You can access the component’s config, outside and inside the component, using this.$components.componentName.config

The config inside the component is used as a default configuration provided by the dev. The changes you want to make to that default config will be made inside the app’s root config file, just like the example above.
The changes made in the root config are merged into the component’s default config.

The intentMap is handled a little different. The component’s intentMap is never merged into the app’s one. If a component is active, it’s intentMap will be used, else the app’s one.

Yes, since you make changes to the component’s config using the root config files, the staging feature you already use will work here as well.

Not implemented yet, but should be possible.

Difficult to answer, since it would be different for each component (e.g. amount of work to abstract it for every location).

Yes, I agree. In the updated version everything is inside a state.

I can see, how that could be a problem, but I’d say that’s a problem that can’t be addressed on framework/component side. Do you have an idea?

Yes, I agree. In the case of Stop and Cancel, the current idea is to send out a response (specifying the status as rejected) and routing to the onCompletedIntent at which point the dev can take over.

I prefer Ask, Confirm, Validate, but I’m open for discussion.

Good idea. Might implement that in a further version.

If one went that route, it might make sense to split each component into multiple for each location, e.g. US_PHONE_NUMBER is its own component and DE_PHONE_NUMBER as well.

There’s no real reason, as far as I know.

Yes, should be possible.

Thanks again for the feedback! There should be an updated version of the phone number example out soon.


If given permission, I can get the user’s mobile phone number using:

const mobileNumber = await this.$alexaSkill.$user.getMobileNumber();

This can then be used in the PHONE_NUMBER component to first validate (does it exist) and then use as a default value:

USER: Send me a text
ALEXA: Would you like to send the info to 555.867.5309?
ALEXA: What phone number should I use?
USER: 555.555.5555
ALEXA: You want to send the text to 555.555.5554. Correct?
ALEXA: What's the phone number?

There needs to be a way to pass the default phone number.

Option 1

// options param, completion handler
const options = {
  defaultPhoneNumber: '555.867.5309'

this.delegate('PHONE_NUMBER', 'CompletedIntent', options);

Option 2

// options param only
const options = {
  defaultPhoneNumber: '555.867.5309',
  completedHandler: 'CompletedIntent'

this.delegate('PHONE_NUMBER', options);

Option 3

// pass to $components
this.components$.PHONE_NUMBER.$params.defaultPhoneNumber = '555.867.5309';
this.delegate('PHONE_NUMBER', 'CompletedIntent');

Which option do you think is better?


I like this one best! Maybe not every component will have a completedHandler, so making this part of the options makes sense to me


You can use an Entity for this. You can build an entity with all the known values of possibilities you would use and create an intent the receives only that value.

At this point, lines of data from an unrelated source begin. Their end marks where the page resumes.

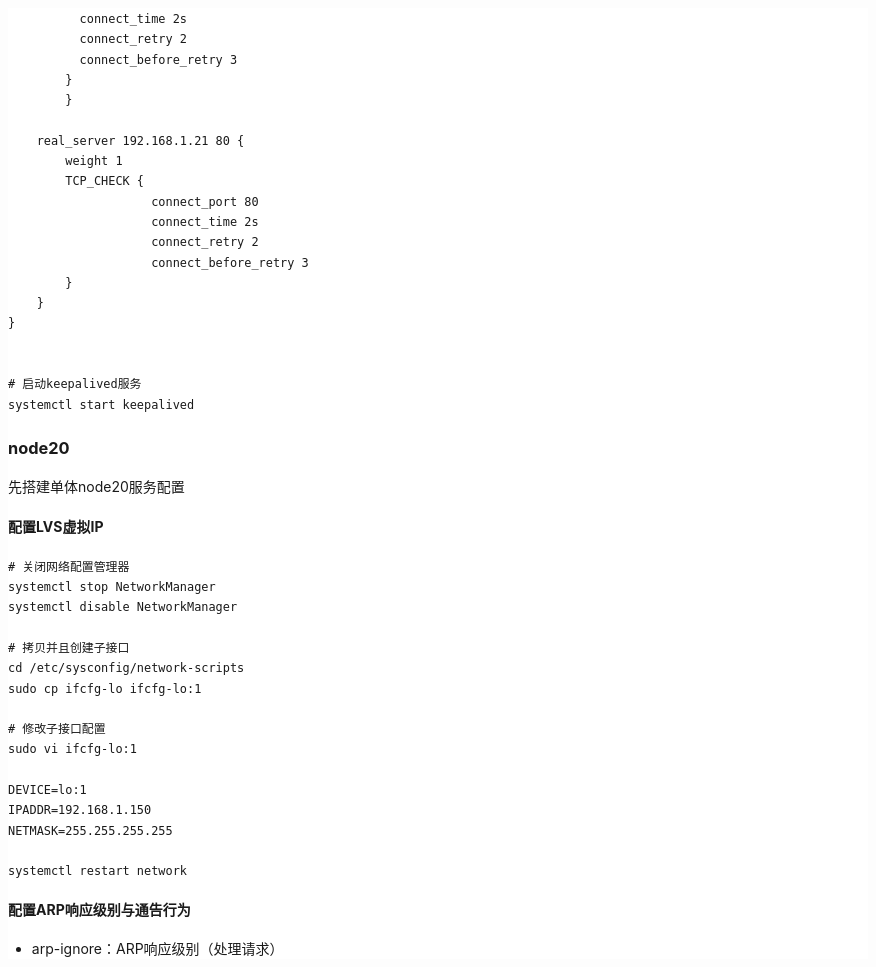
 ```shell
          connect_time 2s
          connect_retry 2
          connect_before_retry 3
        }
		}
		
    real_server 192.168.1.21 80 {
        weight 1
        TCP_CHECK {
					connect_port 80
					connect_time 2s
					connect_retry 2
					connect_before_retry 3
        }
    } 
}


# 启动keepalived服务
systemctl start keepalived
```



### node20

先搭建单体node20服务配置

#### 配置LVS虚拟IP

```shell
# 关闭网络配置管理器
systemctl stop NetworkManager 
systemctl disable NetworkManager

# 拷贝并且创建子接口
cd /etc/sysconfig/network-scripts
sudo cp ifcfg-lo ifcfg-lo:1

# 修改子接口配置
sudo vi ifcfg-lo:1

DEVICE=lo:1
IPADDR=192.168.1.150
NETMASK=255.255.255.255

systemctl restart network
```



#### 配置ARP响应级别与通告行为

- arp-ignore：ARP响应级别（处理请求）
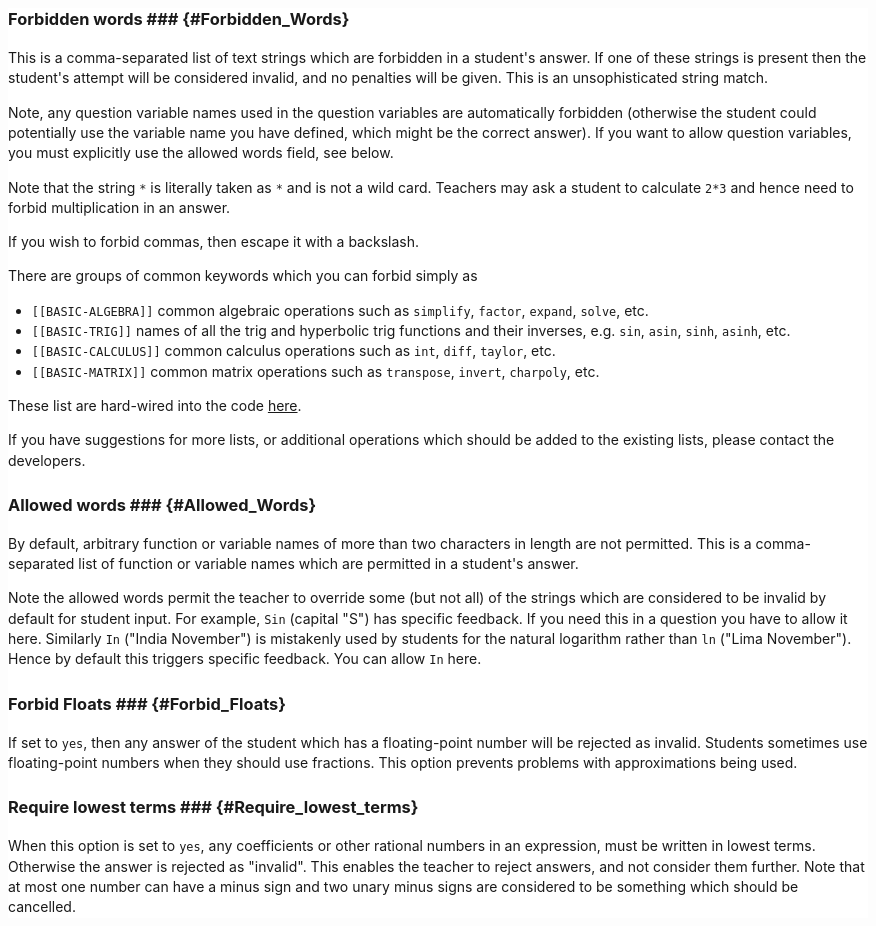 
### Forbidden words ### {#Forbidden_Words}

This is a comma-separated list of text strings which are forbidden in a student's answer.  If one of these strings is present then the student's attempt will be considered invalid, and no penalties will be given. This is an unsophisticated string match.

Note, any question variable names used in the question variables are automatically forbidden (otherwise the student could potentially use the variable name you have defined, which might be the correct answer).  If you want to allow question variables, you must explicitly use the allowed words field, see below.

Note that the string `*` is literally taken as `*` and is not a wild card.  Teachers may ask a student to calculate `2*3` and hence need to forbid multiplication in an answer.

If you wish to forbid commas, then escape it with a backslash.

There are groups of common keywords which you can forbid simply as

* `[[BASIC-ALGEBRA]]` common algebraic operations such as `simplify`, `factor`, `expand`, `solve`, etc.
* `[[BASIC-TRIG]]` names of all the trig and hyperbolic trig functions and their inverses, e.g.  `sin`, `asin`, `sinh`, `asinh`, etc.
* `[[BASIC-CALCULUS]]` common calculus operations such as `int`, `diff`, `taylor`, etc.
* `[[BASIC-MATRIX]]` common matrix operations such as `transpose`, `invert`, `charpoly`, etc.

These list are hard-wired into the code [here](https://github.com/maths/moodle-qtype_stack/blob/master/stack/cas/cassecurity.class.php#L56).

If you have suggestions for more lists, or additional operations which should be added to the existing lists, please contact the developers.


### Allowed words ### {#Allowed_Words}

By default, arbitrary function or variable names of more than two characters in length are not permitted.  This is a comma-separated list of function or variable names which are permitted in a student's answer.

Note the allowed words permit the teacher to override some (but not all) of the strings which are considered to be invalid by default for student input.  For example, `Sin` (capital "S") has specific feedback.  If you need this in a question you have to allow it here.  Similarly `In` ("India November") is mistakenly used by students for the natural logarithm rather than `ln` ("Lima November").  Hence by default this triggers specific feedback.  You can allow `In` here.

### Forbid Floats ### {#Forbid_Floats}

If set to `yes`, then any answer of the student which has a floating-point number
will be rejected as invalid. Students sometimes use floating-point numbers when
they should use fractions. This option prevents problems with approximations being used.

### Require lowest terms ### {#Require_lowest_terms}

When this option is set to `yes`, any coefficients or other rational numbers in an
expression, must be written in lowest terms.  Otherwise the answer is rejected as "invalid".
This enables the teacher to reject answers, and not consider them further.  Note that at most one number
can have a minus sign and two unary minus signs are considered to be something which should be cancelled.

But, I highly recommend you, that for no screen devices, to not prompt more than two options to the user. It can turn to be complicated to both the user and you.


@renatoalencar I agree that overloading the user with options makes for a poor experience. However sometimes giving a list of choices is appropriate. For example listing products or article titles.

Allowing the user to select an item by name instead of ordinal value improves this experience. However, when you are pulling data from an API it may be hard to list all the possible entities since they can change frequently and have highly varied values. Alexa has support for Dynamic Entities which might do the trick, however I haven’t found something like that for Google Assistant.